The process of ending a marriage can certainly be complicated on an emotional level, but it can also be complex financially. Unfortunately, ill-informed financial decisions during divorce can have negative long-term implications. Here are a couple of tips for making wise financial moves during a divorce in Arizona.
As a general rule of thumb, transferring property between two divorcing individuals doesn’t typically have tax consequences. However, repositioning certain assets to generate cash flow in the future likely will have tax implications. For this reason, it is important to consider not only the values of assets but also their tax implications long term.
As an example, let’s say that two divorcing individuals have a Roth IRA and a traditional IRA. Both of these IRAs have $100,000 in them. However, that does not mean that both of them are equal. The money in the traditional account has not been taxed yet and thus will be taxed heavily in the future.

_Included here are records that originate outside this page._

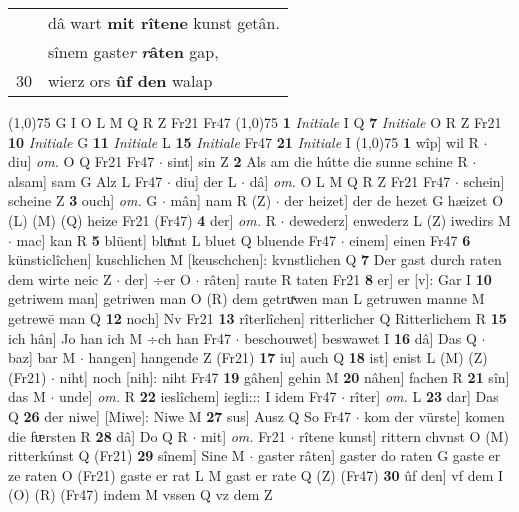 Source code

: \documentclass[8pt,a4paper,notitlepage]{article}
\begin{document}
\begin{table}[ht]
\begin{minipage}[t]{0.5\linewidth}
\begin{tabular}{rl}
 & dâ wart \textbf{mit rîtene} kunst getân.\\ 
 & sînem gaste\textit{r} \textbf{\textit{r}âten} gap,\\ 
30 & wierz ors \textbf{ûf den} walap\\ 
\end{tabular}
\scriptsize
\line(1,0){75} \newline
G I O L M Q R Z Fr21 Fr47 \newline
\line(1,0){75} \newline
\textbf{1} \textit{Initiale} I Q  \textbf{7} \textit{Initiale} O R Z Fr21  \textbf{10} \textit{Initiale} G  \textbf{11} \textit{Initiale} L  \textbf{15} \textit{Initiale} Fr47  \textbf{21} \textit{Initiale} I  \newline
\line(1,0){75} \newline
\textbf{1} wîp] wil R  $\cdot$ diu] \textit{om.} O Q Fr21 Fr47  $\cdot$ sint] sin Z \textbf{2} Als am die hútte die sunne schine R  $\cdot$ alsam] sam G Alz L Fr47  $\cdot$ diu] der L  $\cdot$ dâ] \textit{om.} O L M Q R Z Fr21 Fr47  $\cdot$ schein] scheine Z \textbf{3} ouch] \textit{om.} G  $\cdot$ mân] nam R (Z)  $\cdot$ der heizet] der de hezet G hæizet O (L) (M) (Q) heize Fr21 (Fr47) \textbf{4} der] \textit{om.} R  $\cdot$ dewederz] enwederz L (Z) iwedirs M  $\cdot$ mac] kan R \textbf{5} blüent] bluͯmt L bluet Q bluende Fr47  $\cdot$ einem] einen Fr47 \textbf{6} künsticlîchen] kuschlichen M [keuschchen]: kvnstlichen Q \textbf{7} Der gast durch raten dem wirte neic Z  $\cdot$ der] ÷er O  $\cdot$ râten] raute R taten Fr21 \textbf{8} er] er [v]: Gar I \textbf{10} getriwem man] getriwen man O (R) dem getruͯwen man L getruwen manne M getrewē man Q \textbf{12} noch] Nv Fr21 \textbf{13} rîterlîchen] ritterlicher Q Ritterlichem R \textbf{15} ich hân] Jo han ich M ÷ch han Fr47  $\cdot$ beschouwet] beswawet I \textbf{16} dâ] Das Q  $\cdot$ baz] bar M  $\cdot$ hangen] hangende Z (Fr21) \textbf{17} iu] auch Q \textbf{18} ist] enist L (M) (Z) (Fr21)  $\cdot$ niht] noch [nih]: niht Fr47 \textbf{19} gâhen] gehin M \textbf{20} nâhen] fachen R \textbf{21} sîn] das M  $\cdot$ unde] \textit{om.} R \textbf{22} ieslîchem] iegli::: I idem Fr47  $\cdot$ rîter] \textit{om.} L \textbf{23} dar] Das Q \textbf{26} der niwe] [Miwe]: Niwe M \textbf{27} sus] Ausz Q So Fr47  $\cdot$ kom der vürste] komen die fᵫrsten R \textbf{28} dâ] Do Q R  $\cdot$ mit] \textit{om.} Fr21  $\cdot$ rîtene kunst] rittern chvnst O (M) ritterkúnst Q (Fr21) \textbf{29} sînem] Sine M  $\cdot$ gaster râten] gaster do raten G gaste er ze raten O (Fr21) gaste er rat L M gast er rate Q (Z) (Fr47) \textbf{30} ûf den] vf dem I (O) (R) (Fr47) indem M vssen Q vz dem Z \newline

\end{minipage}
\end{table}
\end{document}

Meanwhile, the Roth account has already been taxed, so the person who walks away from the divorce with this account will actually end up better off financially.
Navigating the financial ins and outs of a divorce can understandably be challenging and overwhelming. However, a divorce attorney in Arizona can provide the direction needed to make smart property division decisions involving retirement accounts, real estate, heirlooms and other potentially valuable assets. The attorney’s chief goal is to make sure that the client’s best interests are protected financially in both the short and long terms.